[Opening Data provided section]

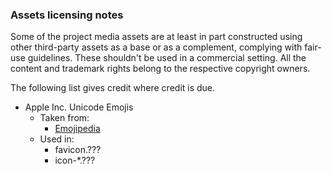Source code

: ### Assets licensing notes

Some of the project media assets are at least in part constructed using other third-party assets as a base or as a complement, complying with fair-use guidelines. These shouldn't be used in a commercial setting.
All the content and trademark rights belong to the respective copyright owners.

The following list gives credit where credit is due.
- Apple Inc. Unicode Emojis
  - Taken from:
    - [Emojipedia](https://emojipedia.org/)
  - Used in:
    - favicon.???
    - icon-*.???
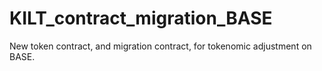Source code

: # KILT_contract_migration_BASE
New token contract, and migration contract, for tokenomic adjustment on BASE.
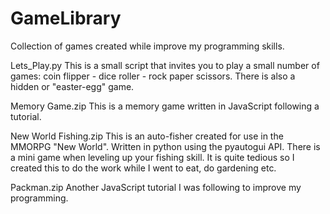 # GameLibrary
Collection of games created while improve my programming skills.

Lets_Play.py
This is a small script that invites you to play a small number of games: coin flipper - dice roller - rock paper scissors.
There is also a hidden or "easter-egg" game.

Memory Game.zip
This is a memory game written in JavaScript following a tutorial.

New World Fishing.zip
This is an auto-fisher created for use in the MMORPG "New World". Written in python using the pyautogui API.
There is a mini game when leveling up your fishing skill. It is quite tedious so I created this to do the work while I went to eat, do gardening etc.

Packman.zip
Another JavaScript tutorial I was following to improve my programming.



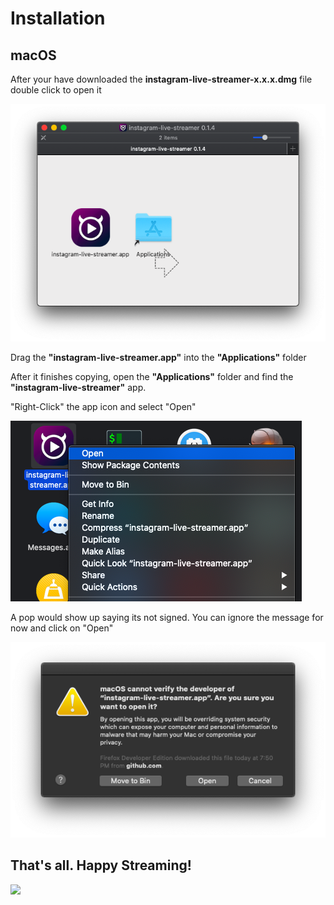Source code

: # Installation

## macOS
After your have downloaded the **instagram-live-streamer-x.x.x.dmg** file double click to open it

![](./public/setup/macos/drag_drop.png)

Drag the **"instagram-live-streamer.app"** into the **"Applications"** folder

After it finishes copying, open the **"Applications"** folder and find the **"instagram-live-streamer"** app.

"Right-Click" the app icon and select "Open"

![](./public/setup/macos/open.png)

A pop would show up saying its not signed. You can ignore the message for now and click on "Open"

![](./public/setup/macos/permission.png)

## That's all. Happy Streaming!

![](./public/cover.png)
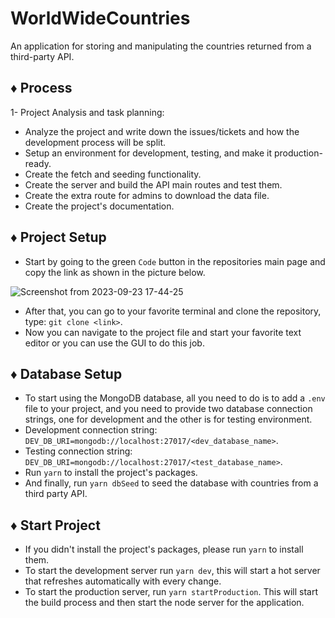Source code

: # WorldWideCountries

An application for storing and manipulating the countries returned from a third-party API.

## ♦️ Process

1- Project Analysis and task planning:

- Analyze the project and write down the issues/tickets and how the development process will be split.
- Setup an environment for development, testing, and make it production-ready.
- Create the fetch and seeding functionality.
- Create the server and build the API main routes and test them.
- Create the extra route for admins to download the data file.
- Create the project's documentation.

## ♦️ Project Setup

- Start by going to the green `Code` button in the repositories main page and copy the link as shown in the picture below.

![Screenshot from 2023-09-23 17-44-25](https://github.com/moustf/WorldWideCountries/assets/77394697/771f5319-3ba6-4084-9de4-11b7766470f1)

- After that, you can go to your favorite terminal and clone the repository, type: `git clone <link>`.
- Now you can navigate to the project file and start your favorite text editor or you can use the GUI to do this job.

## ♦️ Database Setup

- To start using the MongoDB database, all you need to do is to add a `.env` file to your project, and you need to provide two database connection strings, one for development and the other is for testing environment.
- Development connection string: `DEV_DB_URI=mongodb://localhost:27017/<dev_database_name>`.
- Testing connection string: `DEV_DB_URI=mongodb://localhost:27017/<test_database_name>`.
- Run `yarn` to install the project's packages.
- And finally, run `yarn dbSeed` to seed the database with countries from a third party API.

## ♦️ Start Project

- If you didn't install the project's packages, please run `yarn` to install them.
- To start the development server run `yarn dev`, this will start a hot server that refreshes automatically with every change.
- To start the production server, run `yarn startProduction`. This will start the build process and then start the node server for the application.
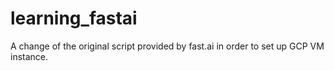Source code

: # learning_fastai
A change of the original script provided by fast.ai in order to set up GCP VM instance.
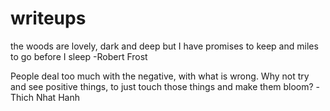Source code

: # writeups

the woods are lovely, dark and deep
but I have promises to keep
and miles to go before I sleep
           -Robert Frost
           
           
 People deal too much with the negative, with what is wrong. Why not try and see positive things, to just touch those things and make them bloom?
-Thich Nhat Hanh
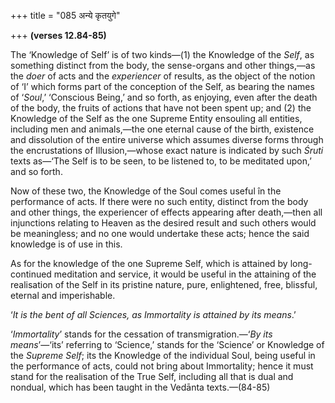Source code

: +++
title = "085 अन्ये कृतयुगे"

+++
**(verses 12.84-85)**

The ‘Knowledge of Self’ is of two kinds—(1) the Knowledge of the *Self*,
as something distinct from the body, the sense-organs and other
things,—as the *doer* of acts and the *experiencer* of results, as the
object of the notion of ‘I’ which forms part of the conception of the
Self, as bearing the names of ‘*Soul*,’ ‘Conscious Being,’ and so forth,
as enjoying, even after the death of the body, the fruits of actions
that have not been spent up; and (2) the Knowledge of the Self as the
one Supreme Entity ensouling all entities, including men and
animals,—the one eternal cause of the birth, existence and dissolution
of the entire universe which assumes diverse forms through the
encrustations of Illusion,—whose exact nature is indicated by such
*Śruti* texts as—‘The Self is to be seen, to be listened to, to be
meditated upon,’ and so forth.

Now of these two, the Knowledge of the Soul comes useful în the
performance of acts. If there were no such entity, distinct from the
body and other things, the experiencer of effects appearing after
death,—then all injunctions relating to Heaven as the desired result and
such others would be meaningless; and no one would undertake these acts;
hence the said knowledge is of use in this.

As for the knowledge of the one Supreme Self, which is attained by
long-continued meditation and service, it would be useful in the
attaining of the realisation of the Self in its pristine nature, pure,
enlightened, free, blissful, eternal and imperishable.

‘*It is the bent of all Sciences, as Immortality is attained by its
means*.’

‘*Immortality*’ stands for the cessation of transmigration.—‘*By its
means*’—‘its’ referring to ‘Science,’ stands for the ‘Science’ or
Knowledge of the *Supreme Self*; its the Knowledge of the individual
Soul, being useful in the performance of acts, could not bring about
Immortality; hence it must stand for the realisation of the True Self,
including all that is dual and nondual, which has been taught in the
Vedānta texts.—(84-85)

[Closing Data provided section]

Would you transcribe all of the data exactly, omitting any pictures?

Reply to the exercise:
Source code

: ### Assets licensing notes

Some of the project media assets are at least in part constructed using other third-party assets as a base or as a complement, complying with fair-use guidelines. These shouldn't be used in a commercial setting.
All the content and trademark rights belong to the respective copyright owners.

The following list gives credit where credit is due.
- Apple Inc. Unicode Emojis
  - Taken from:
    - [Emojipedia](https://emojipedia.org/)
  - Used in:
    - favicon.???
    - icon-*.???
Source code

: # KILT_contract_migration_BASE
New token contract, and migration contract, for tokenomic adjustment on BASE.
 # GameLibrary
Collection of games created while improve my programming skills.

Lets_Play.py
This is a small script that invites you to play a small number of games: coin flipper - dice roller - rock paper scissors.
There is also a hidden or "easter-egg" game.

Memory Game.zip
This is a memory game written in JavaScript following a tutorial.

New World Fishing.zip
This is an auto-fisher created for use in the MMORPG "New World". Written in python using the pyautogui API.
There is a mini game when leveling up your fishing skill. It is quite tedious so I created this to do the work while I went to eat, do gardening etc.

Packman.zip
Another JavaScript tutorial I was following to improve my programming.



Source code

: # Installation

## macOS
After your have downloaded the **instagram-live-streamer-x.x.x.dmg** file double click to open it

![](./public/setup/macos/drag_drop.png)

Drag the **"instagram-live-streamer.app"** into the **"Applications"** folder

After it finishes copying, open the **"Applications"** folder and find the **"instagram-live-streamer"** app.

"Right-Click" the app icon and select "Open"

![](./public/setup/macos/open.png)

A pop would show up saying its not signed. You can ignore the message for now and click on "Open"

![](./public/setup/macos/permission.png)

## That's all. Happy Streaming!

![](./public/cover.png)
Source code

: # WorldWideCountries

An application for storing and manipulating the countries returned from a third-party API.

## ♦️ Process

1- Project Analysis and task planning:

- Analyze the project and write down the issues/tickets and how the development process will be split.
- Setup an environment for development, testing, and make it production-ready.
- Create the fetch and seeding functionality.
- Create the server and build the API main routes and test them.
- Create the extra route for admins to download the data file.
- Create the project's documentation.

## ♦️ Project Setup

- Start by going to the green `Code` button in the repositories main page and copy the link as shown in the picture below.

![Screenshot from 2023-09-23 17-44-25](https://github.com/moustf/WorldWideCountries/assets/77394697/771f5319-3ba6-4084-9de4-11b7766470f1)

- After that, you can go to your favorite terminal and clone the repository, type: `git clone <link>`.
- Now you can navigate to the project file and start your favorite text editor or you can use the GUI to do this job.

## ♦️ Database Setup

- To start using the MongoDB database, all you need to do is to add a `.env` file to your project, and you need to provide two database connection strings, one for development and the other is for testing environment.
- Development connection string: `DEV_DB_URI=mongodb://localhost:27017/<dev_database_name>`.
- Testing connection string: `DEV_DB_URI=mongodb://localhost:27017/<test_database_name>`.
- Run `yarn` to install the project's packages.
- And finally, run `yarn dbSeed` to seed the database with countries from a third party API.

## ♦️ Start Project

- If you didn't install the project's packages, please run `yarn` to install them.
- To start the development server run `yarn dev`, this will start a hot server that refreshes automatically with every change.
- To start the production server, run `yarn startProduction`. This will start the build process and then start the node server for the application.
Source code

: # learning_fastai
A change of the original script provided by fast.ai in order to set up GCP VM instance.
Source code

: # writeups

the woods are lovely, dark and deep
but I have promises to keep
and miles to go before I sleep
           -Robert Frost
           
           
 People deal too much with the negative, with what is wrong. Why not try and see positive things, to just touch those things and make them bloom?
-Thich Nhat Hanh
Source code

: +++
title = "085 अन्ये कृतयुगे"

+++
**(verses 12.84-85)**

The ‘Knowledge of Self’ is of two kinds—(1) the Knowledge of the *Self*,
as something distinct from the body, the sense-organs and other
things,—as the *doer* of acts and the *experiencer* of results, as the
object of the notion of ‘I’ which forms part of the conception of the
Self, as bearing the names of ‘*Soul*,’ ‘Conscious Being,’ and so forth,
as enjoying, even after the death of the body, the fruits of actions
that have not been spent up; and (2) the Knowledge of the Self as the
one Supreme Entity ensouling all entities, including men and
animals,—the one eternal cause of the birth, existence and dissolution
of the entire universe which assumes diverse forms through the
encrustations of Illusion,—whose exact nature is indicated by such
*Śruti* texts as—‘The Self is to be seen, to be listened to, to be
meditated upon,’ and so forth.

Now of these two, the Knowledge of the Soul comes useful în the
performance of acts. If there were no such entity, distinct from the
body and other things, the experiencer of effects appearing after
death,—then all injunctions relating to Heaven as the desired result and
such others would be meaningless; and no one would undertake these acts;
hence the said knowledge is of use in this.

As for the knowledge of the one Supreme Self, which is attained by
long-continued meditation and service, it would be useful in the
attaining of the realisation of the Self in its pristine nature, pure,
enlightened, free, blissful, eternal and imperishable.

‘*It is the bent of all Sciences, as Immortality is attained by its
means*.’

‘*Immortality*’ stands for the cessation of transmigration.—‘*By its
means*’—‘its’ referring to ‘Science,’ stands for the ‘Science’ or
Knowledge of the *Supreme Self*; its the Knowledge of the individual
Soul, being useful in the performance of acts, could not bring about
Immortality; hence it must stand for the realisation of the True Self,
including all that is dual and nondual, which has been taught in the
Vedānta texts.—(84-85)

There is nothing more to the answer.